══ Data in this exercise ══
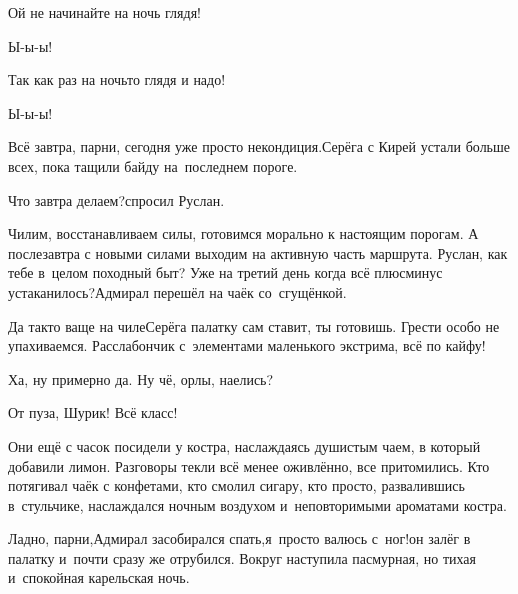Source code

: \diagdash Ой не начинайте на ночь глядя!

\diagdash Ы-ы-ы!

\diagdash Так как раз на ночь\sdash то глядя и надо!

\diagdash Ы-ы-ы!

\diagdash Всё завтра, парни, сегодня уже просто некондиция.\mdash Серёга с Кирей устали больше всех, пока тащили байду на~последнем пороге.

\diagdash Что завтра делаем?\mdash спросил Руслан.

\diagdash Чилим, восстанавливаем силы, готовимся морально к настоящим порогам. А послезавтра с новыми силами выходим на активную часть маршрута. Руслан, как тебе в~целом походный быт? Уже на третий  день когда всё плюс\sdash минус устаканилось?\mdash Адмирал перешёл на чаёк со~сгущёнкой.

\diagdash Да так\sdash то ваще на чиле\mdash Серёга палатку сам ставит, ты готовишь. Грести особо не упахиваемся. Расслабончик с~элементами маленького экстрима, всё по кайфу!

\diagdash Ха, ну примерно да. Ну чё, орлы, наелись?

\diagdash От пуза, Шурик! Всё класс!

Они ещё с часок посидели у костра, наслаждаясь душистым чаем, в который добавили лимон. Разговоры текли всё менее оживлённо, все притомились. Кто потягивал чаёк с конфетами, кто смолил сигару, кто просто, развалившись в~стульчике, наслаждался ночным воздухом и~неповторимыми ароматами костра.

\diagdash Ладно, парни,\mdash Адмирал засобирался спать,\mdash я~просто валюсь с~ног!\mdash он залёг в палатку и~почти сразу же отрубился. Вокруг наступила пасмурная, но тихая и~спокойная карельская ночь.


\vspace{-0.2cm}
\begin{center}
\end{center}
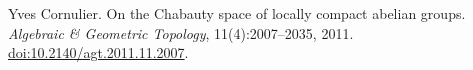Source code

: Yves Cornulier.
\newblock On the {Chabauty} space of locally compact abelian groups.
\newblock \emph{Algebraic \& Geometric Topology}, 11(4):2007--2035, 2011.
\newblock \href{https://doi.org/10.2140/agt.2011.11.2007}{doi:10.2140/agt.2011.11.2007}.


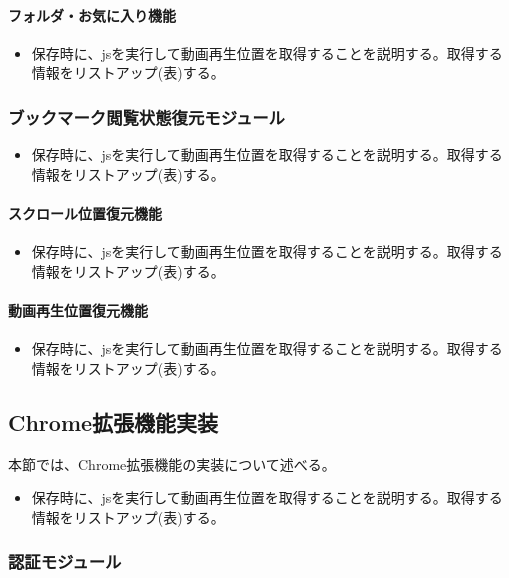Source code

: \paragraph{フォルダ・お気に入り機能}
\begin{itemize}
  \item 保存時に、jsを実行して動画再生位置を取得することを説明する。取得する情報をリストアップ(表)する。
\end{itemize}

\subsubsection{ブックマーク閲覧状態復元モジュール}
\begin{itemize}
  \item 保存時に、jsを実行して動画再生位置を取得することを説明する。取得する情報をリストアップ(表)する。
\end{itemize}

\paragraph{スクロール位置復元機能}
\begin{itemize}
  \item 保存時に、jsを実行して動画再生位置を取得することを説明する。取得する情報をリストアップ(表)する。
\end{itemize}

\paragraph{動画再生位置復元機能}
\begin{itemize}
  \item 保存時に、jsを実行して動画再生位置を取得することを説明する。取得する情報をリストアップ(表)する。
\end{itemize}

\subsection{Chrome拡張機能実装}
本節では、Chrome拡張機能の実装について述べる。
\begin{itemize}
  \item 保存時に、jsを実行して動画再生位置を取得することを説明する。取得する情報をリストアップ(表)する。
\end{itemize}

\subsubsection{認証モジュール}

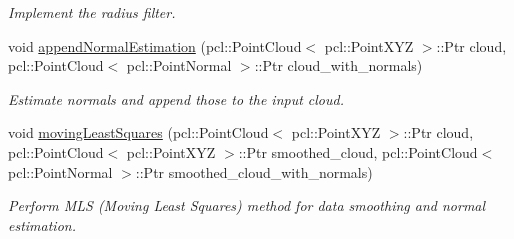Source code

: \begin{DoxyCompactItemize}
\begin{DoxyCompactList}\small\item\em Implement the radius filter. \end{DoxyCompactList}\item 
void \hyperlink{classhull__abstraction_1_1_preprocessor_a9768f4de4320607118636323343b5b5c}{append\+Normal\+Estimation} (pcl\+::\+Point\+Cloud$<$ pcl\+::\+Point\+X\+YZ $>$\+::Ptr cloud, pcl\+::\+Point\+Cloud$<$ pcl\+::\+Point\+Normal $>$\+::Ptr cloud\+\_\+with\+\_\+normals)
\begin{DoxyCompactList}\small\item\em Estimate normals and append those to the input cloud. \end{DoxyCompactList}\item 
void \hyperlink{classhull__abstraction_1_1_preprocessor_adb771d9dfac554a7dd35db7d9acc3ca3}{moving\+Least\+Squares} (pcl\+::\+Point\+Cloud$<$ pcl\+::\+Point\+X\+YZ $>$\+::Ptr cloud, pcl\+::\+Point\+Cloud$<$ pcl\+::\+Point\+X\+YZ $>$\+::Ptr smoothed\+\_\+cloud, pcl\+::\+Point\+Cloud$<$ pcl\+::\+Point\+Normal $>$\+::Ptr smoothed\+\_\+cloud\+\_\+with\+\_\+normals)
\begin{DoxyCompactList}\small\item\em Perform M\+LS (Moving Least Squares) method for data smoothing and normal estimation. \end{DoxyCompactList}\end{DoxyCompactItemize}
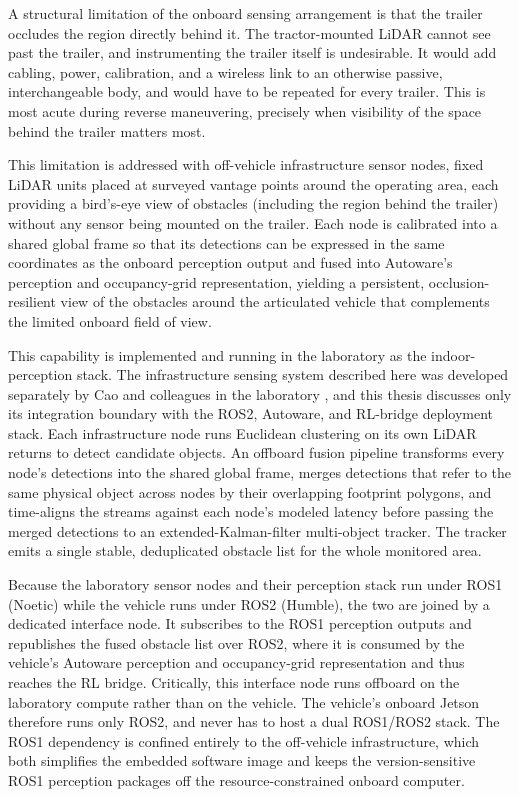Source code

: A structural limitation of the onboard sensing arrangement is that the trailer occludes the region directly behind it. The tractor-mounted LiDAR cannot see past the trailer, and instrumenting the trailer itself is undesirable. It would add cabling, power, calibration, and a wireless link to an otherwise passive, interchangeable body, and would have to be repeated for every trailer. This is most acute during reverse maneuvering, precisely when visibility of the space behind the trailer matters most.

This limitation is addressed with off-vehicle infrastructure sensor nodes, fixed LiDAR units placed at surveyed vantage points around the operating area, each providing a bird's-eye view of obstacles (including the region behind the trailer) without any sensor being mounted on the trailer. Each node is calibrated into a shared global frame so that its detections can be expressed in the same coordinates as the onboard perception output and fused into Autoware's perception and occupancy-grid representation, yielding a persistent, occlusion-resilient view of the obstacles around the articulated vehicle that complements the limited onboard field of view.

This capability is implemented and running in the laboratory as the indoor-perception stack. The infrastructure sensing system described here was developed separately by Cao and colleagues in the laboratory \cite{cao2023infrastructure}, and this thesis discusses only its integration boundary with the ROS2, Autoware, and RL-bridge deployment stack. Each infrastructure node runs Euclidean clustering on its own LiDAR returns to detect candidate objects. An offboard fusion pipeline transforms every node's detections into the shared global frame, merges detections that refer to the same physical object across nodes by their overlapping footprint polygons, and time-aligns the streams against each node's modeled latency before passing the merged detections to an extended-Kalman-filter multi-object tracker. The tracker emits a single stable, deduplicated obstacle list for the whole monitored area.

Because the laboratory sensor nodes and their perception stack run under ROS1 (Noetic) while the vehicle runs under ROS2 (Humble), the two are joined by a dedicated interface node. It subscribes to the ROS1 perception outputs and republishes the fused obstacle list over ROS2, where it is consumed by the vehicle's Autoware perception and occupancy-grid representation and thus reaches the RL bridge. Critically, this interface node runs offboard on the laboratory compute rather than on the vehicle. The vehicle's onboard Jetson therefore runs only ROS2, and never has to host a dual ROS1/ROS2 stack. The ROS1 dependency is confined entirely to the off-vehicle infrastructure, which both simplifies the embedded software image and keeps the version-sensitive ROS1 perception packages off the resource-constrained onboard computer.

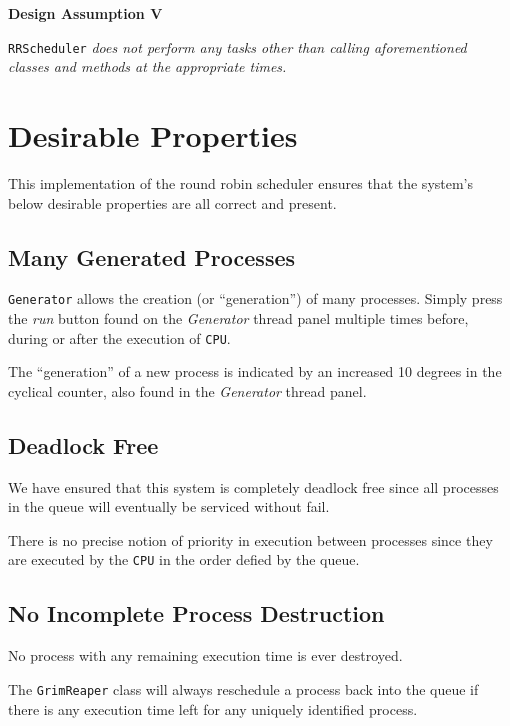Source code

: \documentclass[]{report}
\begin{document}
\begin{mdframed}[backgroundcolor=lightgray!40]
	\textbf{Design Assumption V} \par 
	\verb|RRScheduler| \textit{does not perform any tasks other than calling aforementioned classes and methods at the appropriate times.}
\end{mdframed}

\newpage 

\section*{Desirable Properties}
This implementation of the round robin scheduler ensures that the system's below desirable properties are all correct and present.

\subsection*{Many Generated Processes}
\verb|Generator| allows the creation (or ``generation'') of many processes. Simply press the \textit{run} button found on the \textit{Generator} thread panel multiple times before, during or after the execution of \verb|CPU|. \par 
The ``generation'' of a new process is indicated by an increased 10 degrees in the cyclical counter, also found in the \textit{Generator} thread panel. 

\vspace{2mm}

\subsection*{Deadlock Free}
We have ensured that this system is completely deadlock free since all processes in the queue will eventually be serviced without fail. \par 
There is no precise notion of priority in execution between processes since they are executed by the \verb|CPU| in the order defied by the queue.

\vspace{2mm}

\subsection*{No Incomplete Process Destruction}
No process with any remaining execution time is ever destroyed. \par 
The \verb|GrimReaper| class will always reschedule a process back into the queue if there is any execution time left for any uniquely identified process.
\end{document}
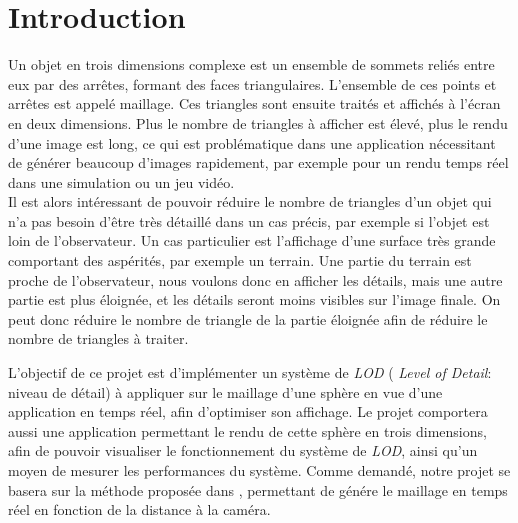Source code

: \documentclass[12pt]{report}
\begin{document}



\tableofcontents

\thispagestyle{empty} %


\newpage

\chapter*{Introduction}
\setcounter{chapter}{1}

Un objet en trois dimensions complexe est un ensemble de sommets reliés
entre eux par des arrêtes, formant des faces triangulaires. L'ensemble
de ces points et arrêtes est appelé maillage. Ces triangles sont ensuite
traités et affichés à l'écran en deux dimensions. Plus le nombre de
triangles à afficher est élevé, plus le rendu d'une image est long, ce
qui est problématique dans une application nécessitant de générer
beaucoup d'images rapidement, par exemple pour un rendu temps réel dans
une simulation ou un jeu vidéo.\\
Il est alors intéressant de pouvoir réduire le nombre de triangles d'un
objet qui n'a pas besoin d'être très détaillé dans un cas précis, par
exemple si l'objet est loin de l'observateur. Un cas particulier est
l'affichage d'une surface très grande comportant des aspérités, par
exemple un terrain. Une partie du terrain est proche de l'observateur,
nous voulons donc en afficher les détails, mais une autre partie est
plus éloignée, et les détails seront moins visibles sur l'image finale.
On peut donc réduire le nombre de triangle de la partie éloignée afin de
réduire le nombre de triangles à traiter.

L'objectif de ce projet est d'implémenter un système de \emph{LOD} (
\emph{Level of Detail}: niveau de détail) à appliquer sur le maillage
d'une sphère en vue d'une application en temps réel, afin d'optimiser
son affichage. Le projet comportera aussi une application permettant le
rendu de cette sphère en trois dimensions, afin de pouvoir visualiser le
fonctionnement du système de \emph{LOD}, ainsi qu'un moyen de mesurer
les performances du système. Comme demandé, notre projet se basera sur
la méthode proposée dans \cite{CDLOD}, permettant de génére le
maillage en temps réel en fonction de la distance à la caméra. 
\end{document}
═══
— Work request —
Find the lines above that contain the string "without" and answer with how many there are, nothing else.

— Reply to the task —
2